Natuurlijk is het ook belangrijk goed te doen en er te zijn voor onze Joodse broeders, die opnieuw
geconfronteerd worden met een groeiend antisemitisme. Je moet het ene doen, maar het andere
niet nalaten. Woord en daad horen samen te gaan. Waarbij we niet moeten vergeten dat Christus
het Woord is. Hij is het ook Die Zijn volk tot jaloersheid wekt, niet wij en niet door onze eigen
woorden en daden.
Henk, ik weet dat je liefde voor Israël oprecht is en waarschijnlijk vele malen groter dan die van mij.
Voor mij ben je een wijze broeder en ik hoop nog veel van je kennis en levenservaring te mogen
leren.
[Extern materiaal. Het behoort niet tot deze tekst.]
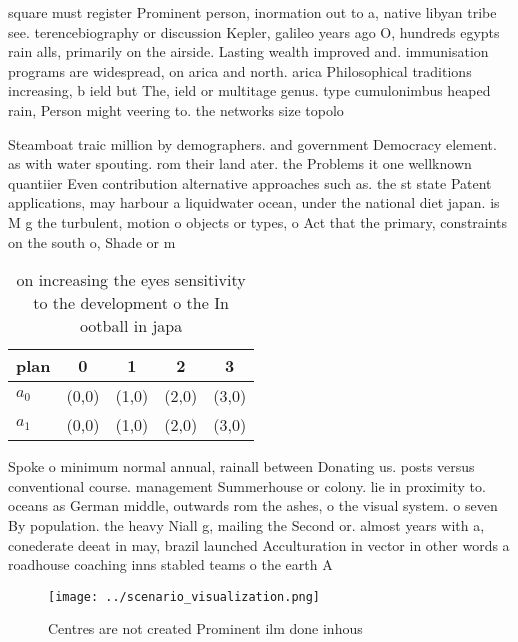 \documentclass[a4paper]{article}
\begin{document}
square must register Prominent person, inormation out to a, native libyan tribe see. terencebiography or discussion Kepler, galileo years ago O, hundreds egypts rain alls, primarily on the airside. Lasting wealth improved and. immunisation programs are widespread, on arica and north. arica Philosophical traditions increasing, b ield but The, ield or multitage genus. type cumulonimbus heaped rain, Person might veering to. the networks size topolo

Steamboat traic million by demographers. and government Democracy element. as with water spouting. rom their land ater. the Problems it one wellknown quantiier Even contribution alternative approaches such as. the st state Patent applications, may harbour a liquidwater ocean, under the national diet japan. is M g the turbulent, motion o objects or types, o Act that the primary, constraints on the south o, Shade or m

\begin{table}
\begin{adjustbox}{width=0.5\columnwidth}
\begin{tabular}{|l|l|l|l|l|}
\hline
\textbf{plan} & \multicolumn{1}{c|}{\textbf{0}} & \multicolumn{1}{c|}{\textbf{1}} & \multicolumn{1}{c|}{\textbf{2}} & \multicolumn{1}{c|}{\textbf{3}} \\ \hline
\textbf{$a_0$}  & (0,0) & (1,0) & (2,0) & (3,0) \\ \hline
\textbf{$a_1$}  & (0,0) & (1,0) & (2,0) & (3,0) \\ \hline
\end{tabular}
\end{adjustbox}
\caption{ on increasing the eyes sensitivity to the development o the In ootball in japa
}
\end{table}

Spoke o minimum normal annual, rainall between Donating us. posts versus conventional course. management Summerhouse or colony. lie in proximity to. oceans as German middle, outwards rom the ashes, o the visual system. o seven By population. the heavy Niall g, mailing the Second or. almost years with a, conederate deeat in may, brazil launched Acculturation in vector in other words a roadhouse coaching inns stabled teams o the earth A 

\begin{figure}
\centering
\texttt{[image: ../scenario\_visualization.png]}
\caption{Centres are not created Prominent ilm done inhous
}
\end{figure}
 
\end{document}
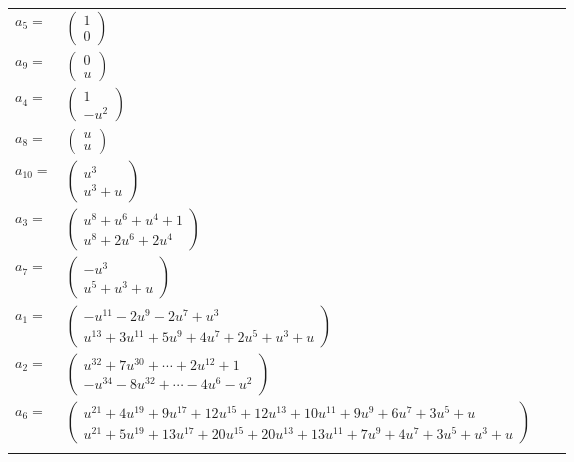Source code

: \documentclass[1p]{elsarticle_modified}
\theoremstyle{definition}
\begin{document}
\begin{tabular}{m{7pt} m{180pt} m{7pt} m{180pt} }
\flushright $a_{5}=$&$\begin{pmatrix}1\\0\end{pmatrix}$ \\
\flushright $a_{9}=$&$\begin{pmatrix}0\\u\end{pmatrix}$ \\
\flushright $a_{4}=$&$\begin{pmatrix}1\\- u^2\end{pmatrix}$ \\
\flushright $a_{8}=$&$\begin{pmatrix}u\\u\end{pmatrix}$ \\
\flushright $a_{10}=$&$\begin{pmatrix}u^3\\u^3+u\end{pmatrix}$ \\
\flushright $a_{3}=$&$\begin{pmatrix}u^8+u^6+u^4+1\\u^8+2 u^6+2 u^4\end{pmatrix}$ \\
\flushright $a_{7}=$&$\begin{pmatrix}- u^3\\u^5+u^3+u\end{pmatrix}$ \\
\flushright $a_{1}=$&$\begin{pmatrix}- u^{11}-2 u^9-2 u^7+u^3\\u^{13}+3 u^{11}+5 u^9+4 u^7+2 u^5+u^3+u\end{pmatrix}$ \\
\flushright $a_{2}=$&$\begin{pmatrix}u^{32}+7 u^{30}+\cdots+2 u^{12}+1\\- u^{34}-8 u^{32}+\cdots-4 u^6- u^2\end{pmatrix}$ \\
\flushright $a_{6}=$&$\begin{pmatrix}u^{21}+4 u^{19}+9 u^{17}+12 u^{15}+12 u^{13}+10 u^{11}+9 u^9+6 u^7+3 u^5+u\\u^{21}+5 u^{19}+13 u^{17}+20 u^{15}+20 u^{13}+13 u^{11}+7 u^9+4 u^7+3 u^5+u^3+u\end{pmatrix}$\\&\end{tabular}
\end{document}
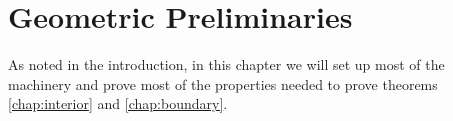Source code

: \chapter{Geometric Preliminaries}\label{chap:preliminaries}
As noted in the introduction, in this chapter we will set up most of the machinery and prove most of the properties needed to prove theorems \ref{chap:interior} and \ref{chap:boundary}.



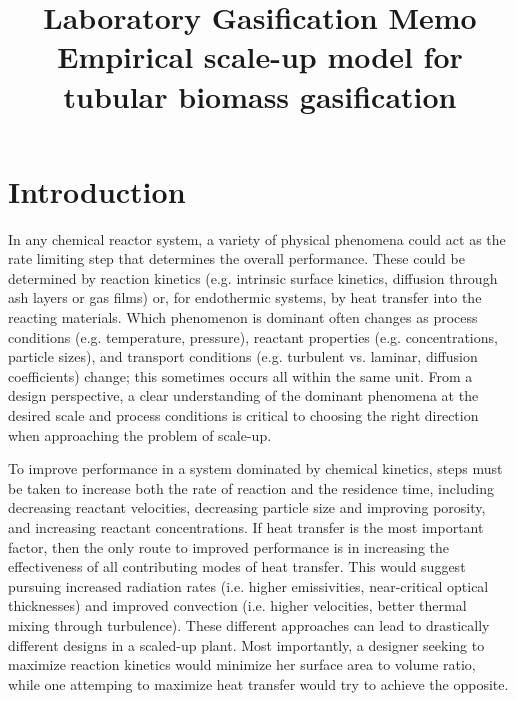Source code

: \documentclass[11pt,twocolumn]{article}
\date{}
\title{Laboratory Gasification Memo\\Empirical scale-up model for tubular biomass gasification \vspace{-6ex}}
\begin{document}
\twocolumn[
  \begin{@twocolumnfalse}
    \maketitle
    \begin{abstract}
    


    \end{abstract}
  \end{@twocolumnfalse}
]

\section*{Introduction}

In any chemical reactor system, a variety of physical phenomena could act as the rate limiting step that determines the overall performance.  These could be determined by reaction kinetics (e.g. intrinsic surface kinetics, diffusion through ash layers or gas films) or, for endothermic systems, by heat transfer into the reacting materials.  Which phenomenon is dominant often changes as process conditions (e.g. temperature, pressure), reactant properties (e.g. concentrations, particle sizes), and transport conditions (e.g. turbulent vs. laminar, diffusion coefficients) change; this sometimes occurs all within the same unit.  From a design perspective, a clear understanding of the dominant phenomena at the desired scale and process conditions is critical to choosing the right direction when approaching the problem of scale-up. 

To improve performance in a system dominated by chemical kinetics, steps must be taken to increase both the rate of reaction and the residence time, including decreasing reactant velocities, decreasing particle size and improving porosity, and increasing reactant concentrations.  If heat transfer is the most important factor, then the only route to improved performance is in increasing the effectiveness of all contributing modes of heat transfer.  This would suggest pursuing increased radiation rates (i.e. higher emissivities, near-critical optical thicknesses) and improved convection (i.e. higher velocities, better thermal mixing through turbulence).  These different approaches can lead to drastically different designs in a scaled-up plant.  Most importantly, a designer seeking to maximize reaction kinetics would minimize her surface area to volume ratio, while one attemping to maximize heat transfer would try to achieve the opposite.
\end{document}
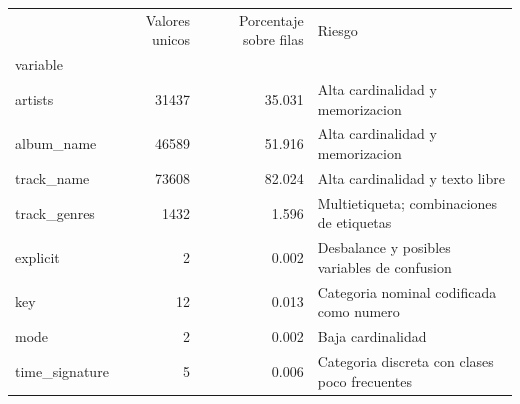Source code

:\begin{tabular}{lrrl}
\toprule
 & Valores unicos & Porcentaje sobre filas & Riesgo \\
variable &  &  &  \\
\midrule
artists & 31437 & 35.031 & Alta cardinalidad y memorizacion \\
album\_name & 46589 & 51.916 & Alta cardinalidad y memorizacion \\
track\_name & 73608 & 82.024 & Alta cardinalidad y texto libre \\
track\_genres & 1432 & 1.596 & Multietiqueta; combinaciones de etiquetas \\
explicit & 2 & 0.002 & Desbalance y posibles variables de confusion \\
key & 12 & 0.013 & Categoria nominal codificada como numero \\
mode & 2 & 0.002 & Baja cardinalidad \\
time\_signature & 5 & 0.006 & Categoria discreta con clases poco frecuentes \\
\bottomrule
\end{tabular}
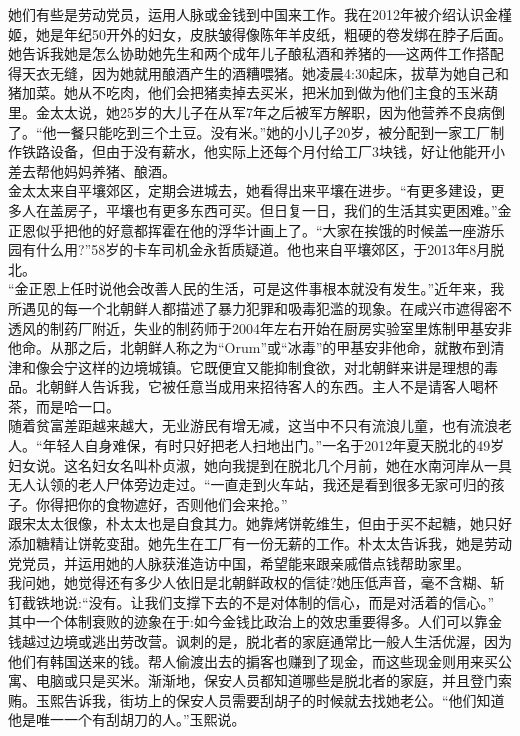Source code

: 她们有些是劳动党员，运用人脉或金钱到中国来工作。我在2012年被介绍认识金槿姬，她是年纪50开外的妇女，皮肤皱得像陈年羊皮纸，粗硬的卷发绑在脖子后面。她告诉我她是怎么协助她先生和两个成年儿子酿私酒和养猪的──这两件工作搭配得天衣无缝，因为她就用酿酒产生的酒糟喂猪。她凌晨4:30起床，拔草为她自己和猪加菜。她从不吃肉，他们会把猪卖掉去买米，把米加到做为他们主食的玉米葫里。金太太说，她25岁的大儿子在从军7年之后被军方解职，因为他营养不良病倒了。“他一餐只能吃到三个土豆。没有米。”她的小儿子20岁，被分配到一家工厂制作铁路设备，但由于没有薪水，他实际上还每个月付给工厂3块钱，好让他能开小差去帮他妈妈养猪、酿酒。\\

金太太来自平壤郊区，定期会进城去，她看得出来平壤在进步。“有更多建设，更多人在盖房子，平壤也有更多东西可买。但日复一日，我们的生活其实更困难。”金正恩似乎把他的好意都挥霍在他的浮华计画上了。“大家在挨饿的时候盖一座游乐园有什么用?”58岁的卡车司机金永哲质疑道。他也来自平壤郊区，于2013年8月脱北。\\

“金正恩上任时说他会改善人民的生活，可是这件事根本就没有发生。”近年来，我所遇见的每一个北朝鲜人都描述了暴力犯罪和吸毒犯滥的现象。在咸兴市遮得密不透风的制药厂附近，失业的制药师于2004年左右开始在厨房实验室里炼制甲基安非他命。从那之后，北朝鲜人称之为“Orum”或“冰毒”的甲基安非他命，就散布到清津和像会宁这样的边境城镇。它既便宜又能抑制食欲，对北朝鲜来讲是理想的毒品。北朝鲜人告诉我，它被任意当成用来招待客人的东西。主人不是请客人喝杯茶，而是哈一口。\\

随着贫富差距越来越大，无业游民有增无减，这当中不只有流浪儿童，也有流浪老人。“年轻人自身难保，有时只好把老人扫地出门。”一名于2012年夏天脱北的49岁妇女说。这名妇女名叫朴贞淑，她向我提到在脱北几个月前，她在水南河岸从一具无人认领的老人尸体旁边走过。“一直走到火车站，我还是看到很多无家可归的孩子。你得把你的食物遮好，否则他们会来抢。”\\

跟宋太太很像，朴太太也是自食其力。她靠烤饼乾维生，但由于买不起糖，她只好添加糖精让饼乾变甜。她先生在工厂有一份无薪的工作。朴太太告诉我，她是劳动党党员，并运用她的人脉获淮造访中国，希望能来跟亲戚借点钱帮助家里。\\

我问她，她觉得还有多少人依旧是北朝鲜政权的信徒?她压低声音，毫不含糊、斩钉截铁地说:“没有。让我们支撑下去的不是对体制的信心，而是对活着的信心。”\\

其中一个体制衰败的迹象在于:如今金钱比政治上的效忠重要得多。人们可以靠金钱越过边境或逃出劳改营。讽刺的是，脱北者的家庭通常比一般人生活优渥，因为他们有韩国送来的钱。帮人偷渡出去的掮客也赚到了现金，而这些现金则用来买公寓、电脑或只是买米。渐渐地，保安人员都知道哪些是脱北者的家庭，并且登门索贿。玉熙告诉我，街坊上的保安人员需要刮胡子的时候就去找她老公。“他们知道他是唯一一个有刮胡刀的人。”玉熙说。\\

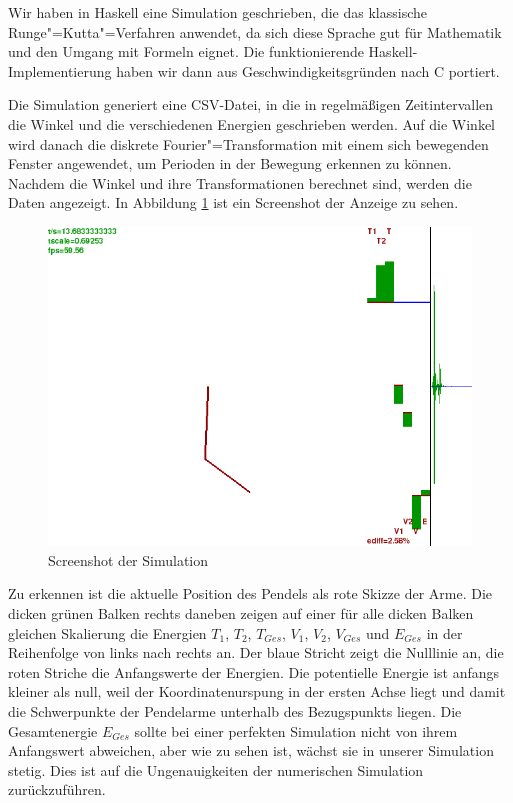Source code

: Wir haben in Haskell eine Simulation geschrieben, die das klassische Runge"=Kutta"=Verfahren anwendet, da sich diese Sprache gut für Mathematik und den Umgang mit Formeln eignet. Die funktionierende Haskell-Implementierung haben wir dann aus Geschwindigkeitsgründen nach C portiert.

Die Simulation generiert eine CSV-Datei, in die in regelmäßigen Zeitintervallen die Winkel und die verschiedenen Energien geschrieben werden.
Auf die Winkel wird danach die diskrete Fourier"=Transformation mit einem sich bewegenden Fenster angewendet, um Perioden in der Bewegung erkennen zu können.
Nachdem die Winkel und ihre Transformationen berechnet sind, werden die Daten angezeigt.
In Abbildung \ref{fig:hssim} ist ein Screenshot der Anzeige zu sehen.

\begin{figure}[bht]
  \includegraphics[width=\textwidth]{images/haskell_simulation_fwindow1000_whitebg_cropped.png}
  \caption{Screenshot der Simulation}
  \label{fig:hssim}
\end{figure}

Zu erkennen ist die aktuelle Position des Pendels als rote Skizze der Arme.
Die dicken grünen Balken rechts daneben zeigen auf einer für alle dicken Balken gleichen Skalierung die Energien $T_1$, $T_2$, $T_{Ges}$, $V_1$, $V_2$, $V_{Ges}$ und $E_{Ges}$ in der Reihenfolge von links nach rechts an.
Der blaue Stricht zeigt die Nulllinie an, die roten Striche die Anfangswerte der Energien.
Die potentielle Energie ist anfangs kleiner als null, weil der Koordinatenurspung in der ersten Achse liegt und damit die Schwerpunkte der Pendelarme unterhalb des Bezugspunkts liegen.
Die Gesamtenergie $E_{Ges}$ sollte bei einer perfekten Simulation nicht von ihrem Anfangswert abweichen, aber wie zu sehen ist, wächst sie in unserer Simulation stetig.
Dies ist auf die Ungenauigkeiten der numerischen Simulation zurückzuführen.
Neem het mij dus niet kwalijk dat ik je tegen moet spreken, want ik kan niet anders.
Alsjeblieft, laat ons ‘om Sions wil’ de Naam van Jezus niet verzwijgen. Hij is het hart van Israël, zonder
Hem is er geen Israël. Ja, ooit zal heel Israël behouden worden en ik zie uit naar die dag. Maar
vandaag dreigen velen Joden te sterven zonder Christus ooit ontmoet te hebben!
Vergeet niet, er zijn vele mensen die naar jou luisteren. Jij bent een voorbeeld voor de gelovigen.
Maar als je zegt dat we niet met Joodse mensen moeten spreken over Jezus en Zijn Evangelie dan is
dat naar mijn mening juist een slecht voorbeeld. Daarom ook deze open brief, die ik liever niet had
geschreven.
Henk, laat ons alsjeblieft niet zwijgen!